Aussi convient-il de revenir
à une interrogation déjà soulevée : sommes-nous maîtres
du langage ? Que nous soyons commandé, dans l’ordre de la
représentation, par le langage semblerait signifier que
nous sommes en tant que sujet logique de l’énonciation,
nous en tant que « Je », emporté nous-mêmes par le flot
de la signification et de ses possibilités. Parlant, je me
nomme « Je » et communique de moi à travers le langage.

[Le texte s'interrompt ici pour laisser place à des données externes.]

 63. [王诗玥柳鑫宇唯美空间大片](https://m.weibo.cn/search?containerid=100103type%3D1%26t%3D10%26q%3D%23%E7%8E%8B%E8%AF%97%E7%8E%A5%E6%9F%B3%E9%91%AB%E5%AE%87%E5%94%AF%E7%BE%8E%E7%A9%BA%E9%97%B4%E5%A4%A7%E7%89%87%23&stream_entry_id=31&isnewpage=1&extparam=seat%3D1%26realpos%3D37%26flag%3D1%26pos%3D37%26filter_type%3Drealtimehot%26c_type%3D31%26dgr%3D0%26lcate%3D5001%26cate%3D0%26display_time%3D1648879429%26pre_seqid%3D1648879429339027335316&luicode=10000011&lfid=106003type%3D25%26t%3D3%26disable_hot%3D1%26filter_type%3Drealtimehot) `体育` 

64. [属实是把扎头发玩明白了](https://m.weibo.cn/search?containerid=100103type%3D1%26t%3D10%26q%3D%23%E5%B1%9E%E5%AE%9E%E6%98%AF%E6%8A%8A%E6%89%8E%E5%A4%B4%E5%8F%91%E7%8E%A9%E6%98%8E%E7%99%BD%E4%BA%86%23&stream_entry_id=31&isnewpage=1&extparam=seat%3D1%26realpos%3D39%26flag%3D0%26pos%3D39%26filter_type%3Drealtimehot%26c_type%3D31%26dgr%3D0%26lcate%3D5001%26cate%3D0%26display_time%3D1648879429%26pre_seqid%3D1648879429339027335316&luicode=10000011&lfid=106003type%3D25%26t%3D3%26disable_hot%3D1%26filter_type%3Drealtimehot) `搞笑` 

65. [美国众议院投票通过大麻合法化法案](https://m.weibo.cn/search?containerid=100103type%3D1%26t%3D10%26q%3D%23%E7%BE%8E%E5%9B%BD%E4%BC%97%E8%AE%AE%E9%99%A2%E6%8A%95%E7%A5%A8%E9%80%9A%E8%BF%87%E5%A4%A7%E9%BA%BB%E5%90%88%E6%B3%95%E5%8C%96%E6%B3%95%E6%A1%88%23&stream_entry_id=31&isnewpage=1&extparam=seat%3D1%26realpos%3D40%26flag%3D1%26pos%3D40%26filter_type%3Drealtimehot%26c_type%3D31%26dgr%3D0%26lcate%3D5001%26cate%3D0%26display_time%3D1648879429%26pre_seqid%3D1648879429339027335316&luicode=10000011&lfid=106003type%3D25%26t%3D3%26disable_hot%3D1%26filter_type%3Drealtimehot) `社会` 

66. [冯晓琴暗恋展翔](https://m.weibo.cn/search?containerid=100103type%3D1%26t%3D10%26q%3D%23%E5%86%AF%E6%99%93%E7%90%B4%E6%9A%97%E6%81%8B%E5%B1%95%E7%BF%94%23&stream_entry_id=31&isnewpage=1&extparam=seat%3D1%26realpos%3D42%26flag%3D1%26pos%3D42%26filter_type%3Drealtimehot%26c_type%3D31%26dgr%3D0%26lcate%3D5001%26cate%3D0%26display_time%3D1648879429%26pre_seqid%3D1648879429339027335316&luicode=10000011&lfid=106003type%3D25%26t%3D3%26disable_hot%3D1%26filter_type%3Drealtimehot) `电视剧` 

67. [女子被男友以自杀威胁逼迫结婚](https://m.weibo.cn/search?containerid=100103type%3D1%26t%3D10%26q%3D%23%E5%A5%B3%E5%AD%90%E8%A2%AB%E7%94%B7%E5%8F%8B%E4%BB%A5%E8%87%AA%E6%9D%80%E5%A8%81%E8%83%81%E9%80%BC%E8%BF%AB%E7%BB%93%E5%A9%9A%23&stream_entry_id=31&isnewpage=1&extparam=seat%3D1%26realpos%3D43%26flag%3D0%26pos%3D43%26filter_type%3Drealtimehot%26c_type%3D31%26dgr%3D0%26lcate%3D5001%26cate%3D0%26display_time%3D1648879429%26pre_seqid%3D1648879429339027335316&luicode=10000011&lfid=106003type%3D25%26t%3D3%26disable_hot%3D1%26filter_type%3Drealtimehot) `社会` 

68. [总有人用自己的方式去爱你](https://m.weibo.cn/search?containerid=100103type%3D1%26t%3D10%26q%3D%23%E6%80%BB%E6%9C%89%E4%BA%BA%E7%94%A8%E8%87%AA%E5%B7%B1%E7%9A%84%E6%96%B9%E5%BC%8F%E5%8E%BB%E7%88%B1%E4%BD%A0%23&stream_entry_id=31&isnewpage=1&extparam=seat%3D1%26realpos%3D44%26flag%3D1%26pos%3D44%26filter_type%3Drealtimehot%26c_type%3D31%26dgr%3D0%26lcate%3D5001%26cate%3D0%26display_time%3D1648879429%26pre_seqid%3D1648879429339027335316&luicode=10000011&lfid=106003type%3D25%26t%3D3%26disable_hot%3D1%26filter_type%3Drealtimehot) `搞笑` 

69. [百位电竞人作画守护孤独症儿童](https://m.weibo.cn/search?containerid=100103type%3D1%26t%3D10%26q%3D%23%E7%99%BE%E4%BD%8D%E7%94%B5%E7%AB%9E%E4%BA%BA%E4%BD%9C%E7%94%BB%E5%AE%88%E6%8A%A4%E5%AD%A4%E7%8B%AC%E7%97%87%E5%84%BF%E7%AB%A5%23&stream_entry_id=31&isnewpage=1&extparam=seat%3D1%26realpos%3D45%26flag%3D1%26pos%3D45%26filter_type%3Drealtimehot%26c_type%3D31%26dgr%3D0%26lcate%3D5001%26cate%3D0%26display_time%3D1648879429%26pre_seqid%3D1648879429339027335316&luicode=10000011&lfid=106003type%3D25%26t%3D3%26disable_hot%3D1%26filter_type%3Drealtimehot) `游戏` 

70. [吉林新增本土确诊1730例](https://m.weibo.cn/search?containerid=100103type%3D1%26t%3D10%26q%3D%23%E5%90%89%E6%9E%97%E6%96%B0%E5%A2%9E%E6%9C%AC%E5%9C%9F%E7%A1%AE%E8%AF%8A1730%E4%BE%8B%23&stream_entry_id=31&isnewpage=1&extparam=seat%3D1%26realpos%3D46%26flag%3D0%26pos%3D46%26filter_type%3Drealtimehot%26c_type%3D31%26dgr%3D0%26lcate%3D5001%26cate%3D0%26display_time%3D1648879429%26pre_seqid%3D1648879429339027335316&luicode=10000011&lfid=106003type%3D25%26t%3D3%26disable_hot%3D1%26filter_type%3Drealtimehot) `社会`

Mais si les règles qui commandent le langage me possèdent
plus que je ne les possède, ne sommes nous pas conduit à
reconnaître la nécessaire méprise que «je » entretiens
à mon égard ? Dans la « déduction transcendantale » de
la Critique de la Raison pure, Kant montre le Je comme
fonction d’unité de la représentation. «L’unité
analytique de la conscience n’est possible que par la représentation
de l’unité synthétique du divers dans la représentation».